(Records excerpted from a collection)
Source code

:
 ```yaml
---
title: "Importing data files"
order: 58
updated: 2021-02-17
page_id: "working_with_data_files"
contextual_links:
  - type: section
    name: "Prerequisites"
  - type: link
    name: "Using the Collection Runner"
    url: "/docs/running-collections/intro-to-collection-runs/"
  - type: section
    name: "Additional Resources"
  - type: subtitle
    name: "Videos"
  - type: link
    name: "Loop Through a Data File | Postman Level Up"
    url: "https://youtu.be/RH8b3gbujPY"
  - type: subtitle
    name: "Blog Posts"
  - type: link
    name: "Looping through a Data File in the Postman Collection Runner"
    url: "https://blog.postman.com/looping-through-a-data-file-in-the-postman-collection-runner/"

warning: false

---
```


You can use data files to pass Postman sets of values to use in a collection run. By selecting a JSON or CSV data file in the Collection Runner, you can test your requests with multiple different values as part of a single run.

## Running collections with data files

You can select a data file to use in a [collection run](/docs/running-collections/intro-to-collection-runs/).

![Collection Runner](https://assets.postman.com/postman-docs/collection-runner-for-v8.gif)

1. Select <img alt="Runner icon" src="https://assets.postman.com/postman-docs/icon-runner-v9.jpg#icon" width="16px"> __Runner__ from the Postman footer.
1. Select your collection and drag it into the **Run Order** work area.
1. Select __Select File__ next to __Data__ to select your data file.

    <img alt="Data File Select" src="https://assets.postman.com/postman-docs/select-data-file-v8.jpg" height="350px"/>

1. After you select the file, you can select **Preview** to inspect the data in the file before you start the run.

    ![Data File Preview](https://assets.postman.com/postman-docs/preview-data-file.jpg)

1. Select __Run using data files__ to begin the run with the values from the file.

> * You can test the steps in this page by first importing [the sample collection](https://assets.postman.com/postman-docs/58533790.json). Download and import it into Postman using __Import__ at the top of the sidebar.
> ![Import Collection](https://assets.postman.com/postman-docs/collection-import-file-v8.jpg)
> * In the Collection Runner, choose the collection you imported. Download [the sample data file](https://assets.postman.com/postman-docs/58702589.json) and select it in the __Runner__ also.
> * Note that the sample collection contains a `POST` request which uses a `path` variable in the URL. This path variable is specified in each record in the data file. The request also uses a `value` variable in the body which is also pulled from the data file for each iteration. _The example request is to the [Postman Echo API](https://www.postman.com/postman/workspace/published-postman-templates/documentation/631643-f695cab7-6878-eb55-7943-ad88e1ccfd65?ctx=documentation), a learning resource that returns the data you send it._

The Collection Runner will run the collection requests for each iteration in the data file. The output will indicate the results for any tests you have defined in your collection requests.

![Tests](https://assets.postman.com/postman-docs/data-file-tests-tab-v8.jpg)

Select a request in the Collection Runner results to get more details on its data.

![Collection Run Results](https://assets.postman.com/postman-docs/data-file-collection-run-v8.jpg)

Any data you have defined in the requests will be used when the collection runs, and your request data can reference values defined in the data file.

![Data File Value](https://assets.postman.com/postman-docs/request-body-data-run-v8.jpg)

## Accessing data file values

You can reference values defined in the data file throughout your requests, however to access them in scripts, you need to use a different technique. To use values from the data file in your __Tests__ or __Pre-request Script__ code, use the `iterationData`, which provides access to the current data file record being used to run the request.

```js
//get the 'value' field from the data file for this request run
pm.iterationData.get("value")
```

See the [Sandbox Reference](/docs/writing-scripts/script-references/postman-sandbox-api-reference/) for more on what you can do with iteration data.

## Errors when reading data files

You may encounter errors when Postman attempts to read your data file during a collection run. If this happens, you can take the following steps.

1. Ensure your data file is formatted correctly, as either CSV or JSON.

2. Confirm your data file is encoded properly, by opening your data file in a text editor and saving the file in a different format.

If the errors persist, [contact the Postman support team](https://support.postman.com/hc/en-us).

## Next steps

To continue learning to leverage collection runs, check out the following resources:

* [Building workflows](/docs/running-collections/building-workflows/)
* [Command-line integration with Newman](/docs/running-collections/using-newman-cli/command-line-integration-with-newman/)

__Exercise directions__:
Match on "collections" and copy out every line of the entries that contains it.

__Task output__:
    url: "/docs/running-collections/intro-to-collection-runs/"
## Running collections with data files
You can select a data file to use in a [collection run](/docs/running-collections/intro-to-collection-runs/).
* [Building workflows](/docs/running-collections/building-workflows/)
* [Command-line integration with Newman](/docs/running-collections/using-newman-cli/command-line-integration-with-newman/)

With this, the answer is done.